* [Work request] From the first line to the last, give the records again exactly and skip the pictures.

※ ※ ※

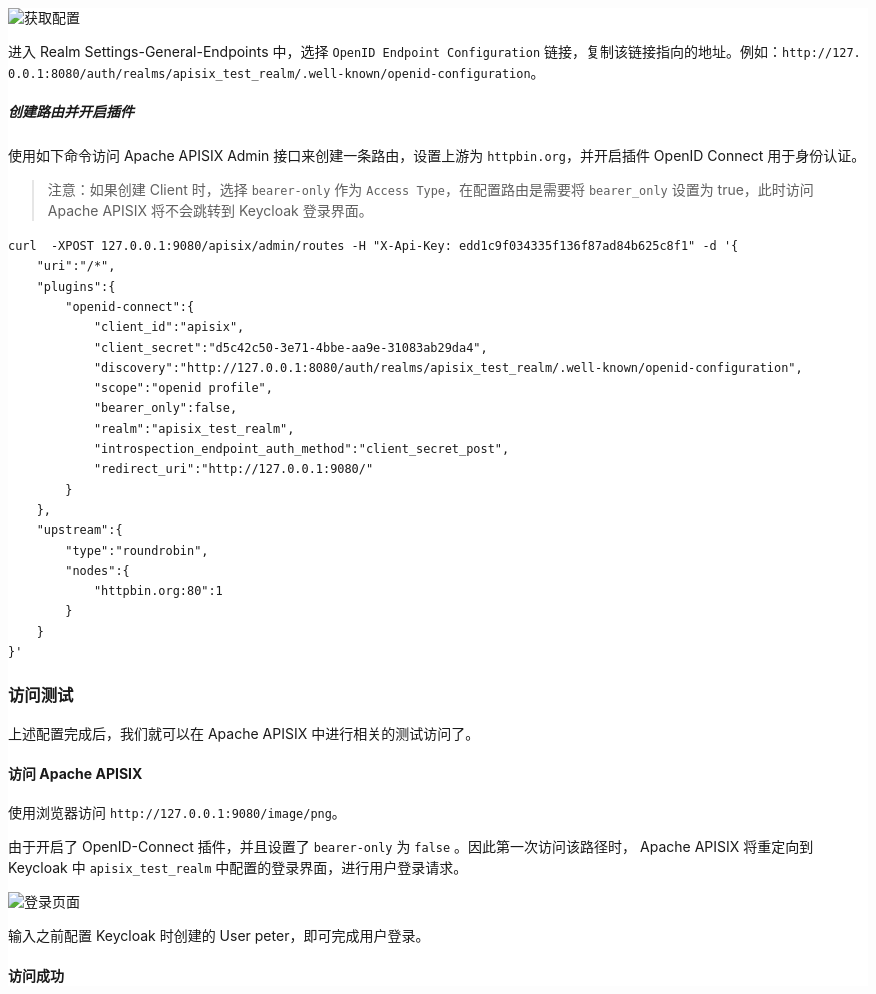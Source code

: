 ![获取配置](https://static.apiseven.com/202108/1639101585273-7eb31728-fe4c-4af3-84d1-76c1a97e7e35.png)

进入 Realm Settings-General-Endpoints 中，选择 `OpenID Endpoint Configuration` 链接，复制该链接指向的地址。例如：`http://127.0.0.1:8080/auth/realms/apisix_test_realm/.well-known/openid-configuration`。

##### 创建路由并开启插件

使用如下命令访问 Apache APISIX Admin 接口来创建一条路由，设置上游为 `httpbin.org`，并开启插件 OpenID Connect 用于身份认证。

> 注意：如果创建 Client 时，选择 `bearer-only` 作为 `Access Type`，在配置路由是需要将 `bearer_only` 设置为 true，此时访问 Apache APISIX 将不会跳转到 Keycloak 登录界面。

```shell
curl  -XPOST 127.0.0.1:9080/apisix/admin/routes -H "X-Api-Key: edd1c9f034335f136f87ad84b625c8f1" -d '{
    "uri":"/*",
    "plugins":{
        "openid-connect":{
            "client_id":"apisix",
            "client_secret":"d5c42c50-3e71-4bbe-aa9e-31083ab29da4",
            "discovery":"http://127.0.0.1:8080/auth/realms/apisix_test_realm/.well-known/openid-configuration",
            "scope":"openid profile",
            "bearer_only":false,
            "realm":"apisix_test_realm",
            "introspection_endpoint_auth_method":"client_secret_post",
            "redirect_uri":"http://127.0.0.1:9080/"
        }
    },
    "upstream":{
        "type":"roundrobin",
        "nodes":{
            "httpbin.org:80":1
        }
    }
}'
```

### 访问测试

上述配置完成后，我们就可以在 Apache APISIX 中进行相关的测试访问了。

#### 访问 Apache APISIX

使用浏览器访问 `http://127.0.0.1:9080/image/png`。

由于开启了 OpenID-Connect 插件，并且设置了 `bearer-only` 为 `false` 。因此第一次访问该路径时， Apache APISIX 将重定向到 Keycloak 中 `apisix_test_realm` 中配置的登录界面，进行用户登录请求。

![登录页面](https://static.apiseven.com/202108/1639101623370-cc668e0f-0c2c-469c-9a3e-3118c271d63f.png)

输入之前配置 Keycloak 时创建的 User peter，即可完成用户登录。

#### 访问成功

※ ※ ※

* [Result of the exercise]
Source code

: ![获取配置](https://static.apiseven.com/202108/1639101585273-7eb31728-fe4c-4af3-84d1-76c1a97e7e35.png)

进入 Realm Settings-General-Endpoints 中，选择 `OpenID Endpoint Configuration` 链接，复制该链接指向的地址。例如：`http://127.0.0.1:8080/auth/realms/apisix_test_realm/.well-known/openid-configuration`。

##### 创建路由并开启插件

使用如下命令访问 Apache APISIX Admin 接口来创建一条路由，设置上游为 `httpbin.org`，并开启插件 OpenID Connect 用于身份认证。

> 注意：如果创建 Client 时，选择 `bearer-only` 作为 `Access Type`，在配置路由是需要将 `bearer_only` 设置为 true，此时访问 Apache APISIX 将不会跳转到 Keycloak 登录界面。

```shell
curl  -XPOST 127.0.0.1:9080/apisix/admin/routes -H "X-Api-Key: edd1c9f034335f136f87ad84b625c8f1" -d '{
    "uri":"/*",
    "plugins":{
        "openid-connect":{
            "client_id":"apisix",
            "client_secret":"d5c42c50-3e71-4bbe-aa9e-31083ab29da4",
            "discovery":"http://127.0.0.1:8080/auth/realms/apisix_test_realm/.well-known/openid-configuration",
            "scope":"openid profile",
            "bearer_only":false,
            "realm":"apisix_test_realm",
            "introspection_endpoint_auth_method":"client_secret_post",
            "redirect_uri":"http://127.0.0.1:9080/"
        }
    },
    "upstream":{
        "type":"roundrobin",
        "nodes":{
            "httpbin.org:80":1
        }
    }
}'
```

### 访问测试

上述配置完成后，我们就可以在 Apache APISIX 中进行相关的测试访问了。

#### 访问 Apache APISIX

使用浏览器访问 `http://127.0.0.1:9080/image/png`。

由于开启了 OpenID-Connect 插件，并且设置了 `bearer-only` 为 `false` 。因此第一次访问该路径时， Apache APISIX 将重定向到 Keycloak 中 `apisix_test_realm` 中配置的登录界面，进行用户登录请求。

![登录页面](https://static.apiseven.com/202108/1639101623370-cc668e0f-0c2c-469c-9a3e-3118c271d63f.png)

输入之前配置 Keycloak 时创建的 User peter，即可完成用户登录。

#### 访问成功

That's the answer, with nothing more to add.